Attention école
Bien que je fus bon élève, je n’ai jamais aimé l’école. La grande du moins, celle où l’on ne fait plus la sieste et où l’on ne joue plus, ou si peu. C’est dans le bus de ramassage scolaire transbahutant sa quarantaine de condamnés qu’est née au fond de moi cette boule d’angoisse, de crainte diffuse et indéfinie, qui ne devait plus jamais me quitter.
Je n’aimais pas l’école. Les longues heures d’ennui à tracer des triangles isocèles ou à torturer des souris. Les petites brutes sadiques, héros de la cour de récréation. Les profs neurasthéniques, dépressifs, malodorants. Et le supplice du sport, bien sûr, quand on est malingre et maladroit… Classé dans la catégorie « intello », qu’il me fallait absolument briser pour survivre, j’y ai aussi découvert que la méchanceté, la cruauté même, pouvaient rendre populaire. Moquer et humilier les plus faibles, les plus tordus que soi, pour faire ricaner les gros cons et être invité à leurs « boums » afin d’y tripoter quelques prémisses de nichons et y être « dépucelé de la bouche » par un vague boudin délaissé par les forts en football et les détenteurs de mobylettes. L’école m’a appris la bassesse et la médiocrité plus sûrement que l’arithmétique et la grammaire.
Il y avait les jolies filles aussi, bien sûr, celles qu’on n’avait jamais. Et puis la jolie fille qu’un jour, va savoir pourquoi, on a, mais dont, finalement, on ne sait que faire.
Il y avait des éclaircies aussi. Les convocations chez le proviseur où l’on s’étonnait « de vous retrouver en pareille compagnie », les engueulades au conseil de classe entre le prof de français et le prof de maths, l’un affirmant que vous étiez « exceptionnellement doué», l’autre « quasiment demeuré ». Les deux se trompant tout autant mais s’invectivant joyeusement. Puis les premiers joints, les premières bitures, la première pipe… Finalement, avant le Bac, on a déjà fait le tour de tout ce qu’il y a d’intéressant dans l’existence.
Il y avait aussi Monsieur Demillac, le prof qui parvenait à faire aimer la littérature au plus farouche des collectionneurs de vignettes des « crados ». Une caricature de « hussard noir de la république » égaré en plein naufrage… Le mec qui invitait ses élèves chez lui en fin d’année – pour leur lire des extraits de Phèdre et d’Antigone – sans même chercher à leur toucher le kiki…
Il y avait les amitiés « à la vie, à la mort » qui disparaissaient au premier déménagement, à la moindre bifurcation…
Et il y avait, déjà, pas mal de solitude et d’incompréhension.
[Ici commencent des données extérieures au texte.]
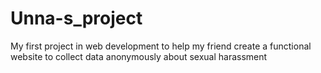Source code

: # Unna-s_project
My first project in web development to help my friend create a functional website to collect data anonymously about sexual harassment
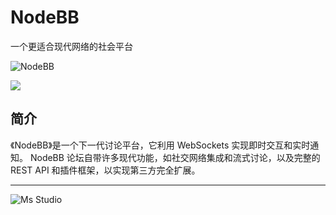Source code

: # NodeBB

一个更适合现代网络的社会平台

![NodeBB](https://file.lifebus.top/imgs/nodebb_cover.png)

![](https://img.shields.io/badge/%E6%96%B0%E7%96%86%E8%90%8C%E6%A3%AE%E8%BD%AF%E4%BB%B6%E5%BC%80%E5%8F%91%E5%B7%A5%E4%BD%9C%E5%AE%A4-%E6%8F%90%E4%BE%9B%E6%8A%80%E6%9C%AF%E6%94%AF%E6%8C%81-blue)

## 简介

《NodeBB》是一个下一代讨论平台，它利用 WebSockets 实现即时交互和实时通知。
NodeBB 论坛自带许多现代功能，如社交网络集成和流式讨论，以及完整的 REST API 和插件框架，以实现第三方完全扩展。

---

![Ms Studio](https://file.lifebus.top/imgs/ms_blank_001.png)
Les premiers vertiges suicidaires, complaisamment ressassés.
Les grands bâtiments carcéraux, la piteuse défécation du « 1% culture » plantée devant l’entrée, la bruyante vulgarité d’une meute déjà à demi décivilisée, la nourriture d’hôpital, « l’arbre de la liberté » aux trois quarts crevé, l’odeur de pisse et d’ammoniac des couloirs, les premiers graffitis, le cours d’histoire après 2 heures d’EPS dans une ambiance de vestiaire à faire dégueuler un migrant...
Et l’endoctrinement bien entendu, la Shoah en suppositoires pluri-hebdomadaires, le racisme à toutes les sauces, les gentils, les méchants, les mensonges citoyens, la culpabilisation historique, les « travaux pratiques autour de la question du Sida » qui valent un renvoi si l’on suggère l’organisation d’une partouze, le « conseiller d’orientation » qui a échoué là parce qu’il se faisait caca dessus devant une classe de 25 élèves et dont on se mord les lèvres pour ne pas lui demander si quelqu’un, un jour lui a osé lui « conseiller » ce boulot de merde…
Usine à conformisme, à conformité, l’école est une vaste escroquerie. Elle bride, formate, émascule. Elle n’apprend pas à raisonner mais à être raisonnable, à penser petit, à survivre. Elle est triste et lugubre comme un plan de carrière, comme un formulaire d’inscription à l’ANPE. A mi-chemin entre la garderie et le centre de rééducation, elle ne sert à rien d’autre qu’à reproduire à l’infini le même modèle social. Avec elle, aucun risque que quelqu’un quitte la place que lui a attribué sa naissance. Fumisterie obèse et coûteuse, elle ne produit plus que des chômeurs aigris, des étudiants analphabètes et des semi-lettrés outrageusement prétentieux… Enfin bref, je n’ai jamais aimé l’école.